┌─ Records provided

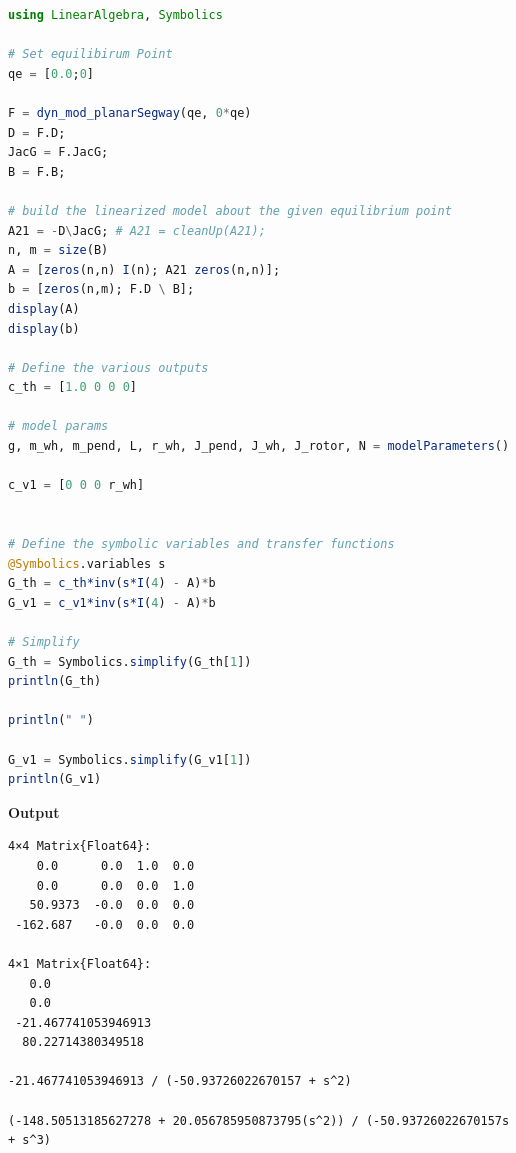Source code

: \vspace*{.2cm}
\begin{lstlisting}[language=Julia,style=mystyle]
using LinearAlgebra, Symbolics

# Set equilibirum Point
qe = [0.0;0]

F = dyn_mod_planarSegway(qe, 0*qe)
D = F.D; 
JacG = F.JacG; 
B = F.B; 

# build the linearized model about the given equilibrium point
A21 = -D\JacG; # A21 = cleanUp(A21); 
n, m = size(B)
A = [zeros(n,n) I(n); A21 zeros(n,n)];
b = [zeros(n,m); F.D \ B];
display(A)
display(b)

# Define the various outputs
c_th = [1.0 0 0 0]

# model params
g, m_wh, m_pend, L, r_wh, J_pend, J_wh, J_rotor, N = modelParameters() 

c_v1 = [0 0 0 r_wh]


# Define the symbolic variables and transfer functions
@Symbolics.variables s
G_th = c_th*inv(s*I(4) - A)*b
G_v1 = c_v1*inv(s*I(4) - A)*b

# Simplify
G_th = Symbolics.simplify(G_th[1])
println(G_th)

println(" ")

G_v1 = Symbolics.simplify(G_v1[1])
println(G_v1)
\end{lstlisting}
\textbf{Output} 
\begin{verbatim}
4×4 Matrix{Float64}:
    0.0      0.0  1.0  0.0
    0.0      0.0  0.0  1.0
   50.9373  -0.0  0.0  0.0
 -162.687   -0.0  0.0  0.0
 
4×1 Matrix{Float64}:
   0.0
   0.0
 -21.467741053946913
  80.22714380349518
  
-21.467741053946913 / (-50.93726022670157 + s^2)
 
(-148.50513185627278 + 20.056785950873795(s^2)) / (-50.93726022670157s + s^3)

\end{verbatim}

\Qed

└─

What you have to do ::
Reproduce the lines of the entries above from the one with "# Set equilibirum Point" to the one with "g, m_wh, m_pend, L, r_wh, J_pend, J_wh, J_rotor, N", both included, exactly and without any other line.

Answer box ::
# Set equilibirum Point
qe = [0.0;0]

F = dyn_mod_planarSegway(qe, 0*qe)
D = F.D; 
JacG = F.JacG; 
B = F.B; 

# build the linearized model about the given equilibrium point
A21 = -D\JacG; # A21 = cleanUp(A21); 
n, m = size(B)
A = [zeros(n,n) I(n); A21 zeros(n,n)];
b = [zeros(n,m); F.D \ B];
display(A)
display(b)

# Define the various outputs
c_th = [1.0 0 0 0]

# model params
g, m_wh, m_pend, L, r_wh, J_pend, J_wh, J_rotor, N = modelParameters() 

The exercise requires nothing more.